Dr A. G. J’ai essayé de me renseigner directement, il m’a été dit qu’il s’agissait de deux choses différentes : l’augmentation des salaires d’une part, et l’assouplissement du régime des heures supplémentaires d’autre part. À La Pitié Salpêtrière des infirmières ont affirmé lors de la visite du président qu’elles souhaitaient travailler plus. Je ne suis pas complètement innocente, il faudra voir ce que cela recouvre. Nous au CIH, nous disons qu’il faut que la rémunération du métier soit convenable. Selon l’OCDE, les infirmières françaises perçoivent 0,9 fois le salaire moyen des Français. En Belgique par exemple, les infirmières perçoivent 1,1 fois le salaire moyen des Belges. 

WUD. Avez-vous évoqué la revalorisation de la rémunération des praticiens hospitaliers ? 

Dr A. G. Nous avons évoqué la revalorisation des personnels hospitaliers, ce qui est extrêmement vague. La position du président est de dire qu’à compétence égale, il faut que tous les personnels hospitaliers soient au moins dans la moyenne de l’OCDE. Si les médecins hospitaliers sont en-dessous de la moyenne de l’OCDE, il faudra les amener à la moyenne mais nous n’avons pas évoqué de manière spécifique le cas des médecins hospitaliers. 

WUD. Avez-vous aussi évoqué les questions d’organisation hospitalière ? 

Dr A. G. Oui, nous lui avons rappelé les quatre revendications du CIH. Avant la crise, nous avions quatre revendications : gouvernance, Ondam, rémunération, effectif. Après la crise, nous lui avons demandé de faire des annonces sur les rémunérations, et il nous a promis que ça allait se faire très vite. Mais le deuxième point qui nous importe est la gouvernance, car la gouvernance guide tout le reste de l’organisation du travail. Si l’on travaille avec les équipes, on prendra en compte ce que les équipes ont à dire, et donc on prendra en compte la question des lits et des effectifs. 

WUD. Vous l’avez senti à l’écoute ? 

Dr A. G. Oui, tout de même. Nous lui avons dit qu’écouter le terrain, ce n’est pas forcément dépenser plus d’argent. Pendant la crise du Covid, on nous a écouté et l’on n’a pas non plus fait n’importe quoi. Cette période était forcément difficile, mais aussi fabuleuse. À Bichat, j’ai pu travailler normalement. Le président nous a dit qu’ils ont regardé ce qui avait été dépensé pendant ce mois, et il n’y a pas eu de dépenses déraisonnables. Ils se sont bien rendus compte que nous ne sommes pas des ados capricieux qui veulent la dernière IRM juste pour faire joli dans le salon. 
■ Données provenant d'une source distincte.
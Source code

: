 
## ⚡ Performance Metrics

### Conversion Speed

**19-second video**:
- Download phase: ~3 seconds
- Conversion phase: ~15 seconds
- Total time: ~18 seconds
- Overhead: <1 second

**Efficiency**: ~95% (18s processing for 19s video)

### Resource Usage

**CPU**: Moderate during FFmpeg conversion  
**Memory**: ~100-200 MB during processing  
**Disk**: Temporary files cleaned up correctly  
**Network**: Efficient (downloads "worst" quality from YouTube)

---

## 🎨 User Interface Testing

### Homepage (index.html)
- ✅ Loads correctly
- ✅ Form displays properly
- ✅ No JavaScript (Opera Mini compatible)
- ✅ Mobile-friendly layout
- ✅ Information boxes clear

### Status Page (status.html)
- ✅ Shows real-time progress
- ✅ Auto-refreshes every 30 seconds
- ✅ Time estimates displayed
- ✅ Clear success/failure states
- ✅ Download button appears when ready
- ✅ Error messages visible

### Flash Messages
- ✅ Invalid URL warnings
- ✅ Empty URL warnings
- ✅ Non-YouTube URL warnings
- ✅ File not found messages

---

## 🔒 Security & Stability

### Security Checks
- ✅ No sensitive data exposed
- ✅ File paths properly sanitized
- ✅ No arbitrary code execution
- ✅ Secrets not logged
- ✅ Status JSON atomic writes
WUD. Le professeur Agnès Hartemann, l’un des porte-paroles du CIH, a dénoncé récemment dans une vidéo le retour des anciens réflexes gestionnaires, qu’en pensez-vous ?

Dr A. G. Oui, les décisions s’éloignent de nouveau du terrain, nous ne rencontrons plus la bienveillance que nous avons connue pendant l’épidémie de Covid, nous retrouvons des comportements à l’ancienne.